Stored data
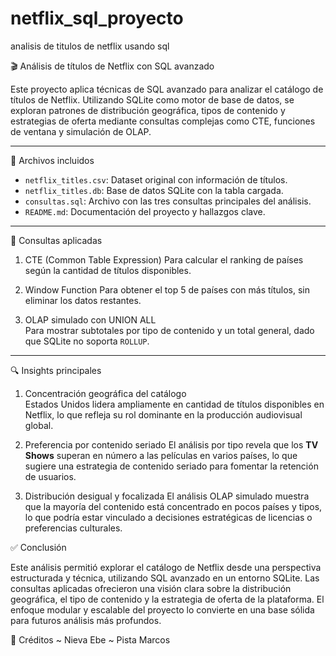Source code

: # netflix_sql_proyecto
analisis de titulos de netflix usando sql 


 🎬 Análisis de títulos de Netflix con SQL avanzado

Este proyecto aplica técnicas de SQL avanzado para analizar el catálogo de títulos de Netflix. Utilizando SQLite como motor de base de datos, se exploran patrones de distribución geográfica, tipos de contenido y estrategias de oferta mediante consultas complejas como CTE, funciones de ventana y simulación de OLAP.

---

 📁 Archivos incluidos

- `netflix_titles.csv`: Dataset original con información de títulos.
- `netflix_titles.db`: Base de datos SQLite con la tabla cargada.
- `consultas.sql`: Archivo con las tres consultas principales del análisis.
- `README.md`: Documentación del proyecto y hallazgos clave.

---

 🧠 Consultas aplicadas

1. CTE (Common Table Expression)
   Para calcular el ranking de países según la cantidad de títulos disponibles.

2. Window Function
   Para obtener el top 5 de países con más títulos, sin eliminar los datos restantes.

3. OLAP simulado con UNION ALL  
   Para mostrar subtotales por tipo de contenido y un total general, dado que SQLite no soporta `ROLLUP`.

---

🔍 Insights principales

1. Concentración geográfica del catálogo  
   Estados Unidos lidera ampliamente en cantidad de títulos disponibles en Netflix, lo que refleja su rol dominante en la producción audiovisual global.

2. Preferencia por contenido seriado 
   El análisis por tipo revela que los **TV Shows** superan en número a las películas en varios países, lo que sugiere una estrategia de contenido seriado para fomentar la retención de usuarios.

3. Distribución desigual y focalizada 
   El análisis OLAP simulado muestra que la mayoría del contenido está concentrado en pocos países y tipos, lo que podría estar vinculado a decisiones estratégicas de licencias o preferencias culturales.


 ✅ Conclusión

Este análisis permitió explorar el catálogo de Netflix desde una perspectiva estructurada y técnica, utilizando SQL avanzado en un entorno SQLite. Las consultas aplicadas ofrecieron una visión clara sobre la distribución geográfica, el tipo de contenido y la estrategia de oferta de la plataforma. El enfoque modular y escalable del proyecto lo convierte en una base sólida para futuros análisis más profundos.

🙌 Créditos
~ Nieva Ebe 
~ Pista Marcos 

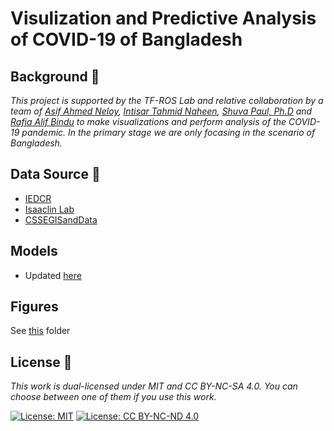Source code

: # Visulization and Predictive Analysis of COVID-19 of Bangladesh

## Background 🚀

_This project is supported by the *TF-ROS Lab* and relative collaboration by a team of *[Asif Ahmed Neloy](https://aaneloy.netlify.app/)*, *[Intisar Tahmid Naheen](http://ece.northsouth.edu/people/mr-intisar-tahmid-naheen/)*, *[Shuva Paul, Ph.D](https://sites.google.com/view/shuvapaul/home)* and *[Rafia Alif Bindu](https://www.linkedin.com/in/rafia-bindu/)* to make visualizations and perform analysis of the COVID-19 pandemic. In the primary stage we are only focasing in the scenario of Bangladesh._

## Data Source 📖

* [IEDCR](https://iedcr.gov.bd/website/images/files/)
* [Isaaclin Lab](https://lab.isaaclin.cn/nCoV/api/area?latest=1)
* [CSSEGISandData](https://raw.githubusercontent.com/CSSEGISandData/COVID-19)


## Models
* Updated [here](https://github.com/NeloyNSU/Predictive-Analysis-of-COVID-19/blob/master/Models/Main_Model_updated.ipynb)

## Figures
See [this](https://github.com/TF-ROS-Lab/Predictive-Analysis-of-COVID-19/tree/master/Figures) folder


## License 📄
_This work is dual-licensed under MIT and CC BY-NC-SA 4.0. You can choose between one of them if you use this work._

[![License: MIT](https://img.shields.io/badge/License-MIT-yellow.svg)](https://opensource.org/licenses/MIT) [![License: CC BY-NC-ND 4.0](https://img.shields.io/badge/License-CC%20BY--NC--ND%204.0-lightgrey.svg)](https://creativecommons.org/licenses/by-nc-nd/4.0/)


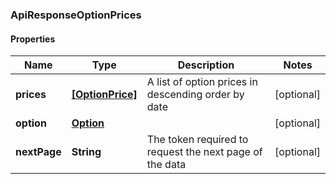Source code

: ### ApiResponseOptionPrices

#### Properties
Name | Type | Description | Notes
------------ | ------------- | ------------- | -------------
**prices** | [**[OptionPrice]**](OptionPrice.md) | A list of option prices in descending order by date | [optional] 
**option** | [**Option**](Option.md) |  | [optional] 
**nextPage** | **String** | The token required to request the next page of the data | [optional] 



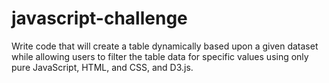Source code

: # javascript-challenge
Write code that will create a table dynamically based upon a given dataset while allowing users to filter the table data for specific values using only pure JavaScript, HTML, and CSS, and D3.js.
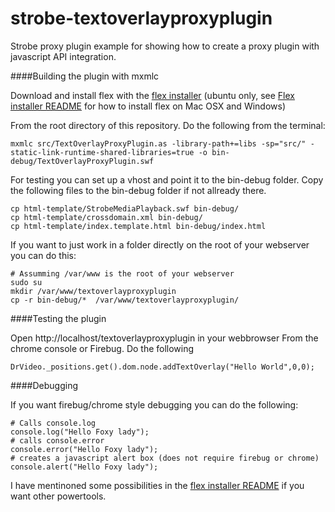 strobe-textoverlayproxyplugin
=================================

Strobe proxy plugin example for showing how to create a proxy plugin with javascript API integration.

####Building the plugin with mxmlc

Download and install flex with the [flex installer](https://github.com/aptoma/flex-installer "Flex installer") (ubuntu only, see [Flex installer README](https://github.com/aptoma/flex-installer) for how to install flex on Mac OSX and Windows)

From the root directory of this repository. Do the following from the terminal:

    mxmlc src/TextOverlayProxyPlugin.as -library-path+=libs -sp="src/" -static-link-runtime-shared-libraries=true -o bin-debug/TextOverlayProxyPlugin.swf

For testing you can set up a vhost and point it to the bin-debug folder. Copy the following files to the bin-debug folder if not 
allready there.

    cp html-template/StrobeMediaPlayback.swf bin-debug/
    cp html-template/crossdomain.xml bin-debug/
    cp html-template/index.template.html bin-debug/index.html

If you want to just work in a folder directly on the root of your webserver you can do this:

    # Assumming /var/www is the root of your webserver
    sudo su
    mkdir /var/www/textoverlayproxyplugin
    cp -r bin-debug/*  /var/www/textoverlayproxyplugin/

####Testing the plugin

Open http://localhost/textoverlayproxyplugin in your webbrowser
From the chrome console or Firebug. Do the following

    DrVideo._positions.get().dom.node.addTextOverlay("Hello World",0,0);

####Debugging

If you want firebug/chrome style debugging you can do the following:

    # Calls console.log
    console.log("Hello Foxy lady");
    # calls console.error
    console.error("Hello Foxy lady");
    # creates a javascript alert box (does not require firebug or chrome)
    console.alert("Hello Foxy lady");

I have mentinoned some possibilities in the [flex installer README](https://github.com/johansyd/flex-installer "Flex installer") if you want other powertools.

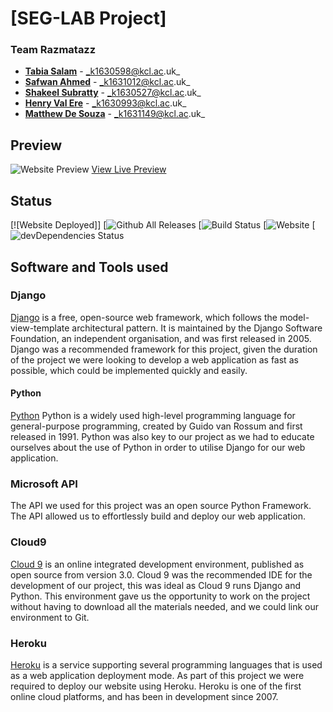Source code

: # [SEG-LAB Project]

### Team Razmatazz

- **[Tabia Salam](https://github.kcl.ac.uk/K)** - _k1630598@kcl.ac.uk_
- **[Safwan Ahmed](https://github.kcl.ac.uk/K)** - _k1631012@kcl.ac.uk_
- **[Shakeel Subratty](https://github.kcl.ac.uk/K)** - _k1630527@kcl.ac.uk_
- **[Henry Val Ere](https://github.kcl.ac.uk/k1)** - _k1630993@kcl.ac.uk_
- **[Matthew De Souza](https://github.kcl.ac.uk/K)** - _k1631149@kcl.ac.uk_

## Preview

![Website Preview]()
[View Live Preview]()

## Status

[![Website Deployed]]
[![Github All Releases]()
[![Build Status]()
[![Website]()
[![devDependencies Status]()

## Software and Tools used

### Django
[Django](https://www.djangoproject.com/) is a free, open-source web framework, which follows the model-view-template architectural pattern. It is maintained by the Django Software Foundation, an independent organisation, and was first released in 2005. Django was a recommended framework for this project, given the duration of the project we were looking to develop a  web application as fast as possible, which could be implemented quickly and easily.

#### Python 
[Python](https://www.python.org/) Python is a widely used high-level programming language for general-purpose programming, created by Guido van Rossum and first released in 1991. Python was also key to our project as we had to educate ourselves about the use of Python in order to utilise Django for our web application. 

### Microsoft API
The API we used for this project was an open source Python Framework. The API allowed us to effortlessly build and deploy our web application.

### Cloud9
[Cloud 9](https://c9.io/login) is an online integrated development environment, published as open source from version 3.0. Cloud 9 was the recommended IDE for the development of our project, this was ideal as Cloud 9 runs Django and Python. This environment gave us the opportunity to work on the project without having to download all the materials needed, and we could  link our environment to Git.

### Heroku
[Heroku](https://www.heroku.com/) is a service supporting several programming languages that is used as a web application deployment mode. As part of this project we were required to deploy our website using Heroku. Heroku is one of the first online cloud platforms, and has been in development since 2007. 
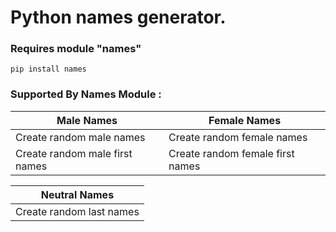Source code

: # Python names generator.

### Requires module "names"
`pip install names`

### Supported By Names Module :

| Male Names                               | Female Names                             |
| ---------------------------------------- | ---------------------------------------- |
| Create random male names                 | Create random female names               |
|Create random male first names            | Create random female first names         |


| Neutral Names | 
|---------------|
|Create random last names|


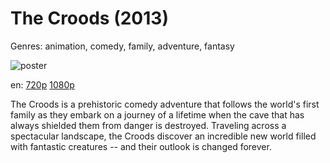 # The Croods (2013)

Genres: animation, comedy, family, adventure, fantasy

![poster](http://image.tmdb.org/t/p/w500/eHi3Nbgh6Cs2KiIyEMF4Ig4CdjX.jpg)

en:
  [720p](magnet:?xt=urn:btih:9C91F76B63CF30CEA662318491442F4415F2F868&tr=udp://glotorrents.pw:6969/announce&tr=udp://tracker.opentrackr.org:1337/announce&tr=udp://torrent.gresille.org:80/announce&tr=udp://tracker.openbittorrent.com:80&tr=udp://tracker.coppersurfer.tk:6969&tr=udp://tracker.leechers-paradise.org:6969&tr=udp://p4p.arenabg.ch:1337&tr=udp://tracker.internetwarriors.net:1337)
  [1080p](magnet:?xt=urn:btih:b07d2e283fee5ae2e597ce02f7e158bea0c8d153&dn=The+Croods+%282013%29+1080p+BrRip+x264+-+YIFY&tr=udp%3A%2F%2Ftracker.openbittorrent.com%3A80%2Fannounce&tr=udp%3A%2F%2Fglotorrents.pw%3A6969%2Fannounce&tr=udp%3A%2F%2Ftracker.openbittorrent.com%3A80%2Fannounce&tr=udp%3A%2F%2Ftracker.opentrackr.org%3A1337%2Fannounce&tr=udp%3A%2F%2Fzer0day.to%3A1337%2Fannounce&tr=udp%3A%2F%2Ftracker.coppersurfer.tk%3A6969%2Fannounce)
  


The Croods is a prehistoric comedy adventure that follows the world's first family as they embark on a journey of a lifetime when the cave that has always shielded them from danger is destroyed. Traveling across a spectacular landscape, the Croods discover an incredible new world filled with fantastic creatures -- and their outlook is changed forever.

**ACTION ITEM:** The lines above from the one containing "COVID-19 of Bangladesh" through the one containing "## Data Source 📖" are to be set down exactly, and no others.

**RESPONSE TO THIS EXERCISE:**
: # Visulization and Predictive Analysis of COVID-19 of Bangladesh

## Background 🚀

_This project is supported by the *TF-ROS Lab* and relative collaboration by a team of *[Asif Ahmed Neloy](https://aaneloy.netlify.app/)*, *[Intisar Tahmid Naheen](http://ece.northsouth.edu/people/mr-intisar-tahmid-naheen/)*, *[Shuva Paul, Ph.D](https://sites.google.com/view/shuvapaul/home)* and *[Rafia Alif Bindu](https://www.linkedin.com/in/rafia-bindu/)* to make visualizations and perform analysis of the COVID-19 pandemic. In the primary stage we are only focasing in the scenario of Bangladesh._

## Data Source 📖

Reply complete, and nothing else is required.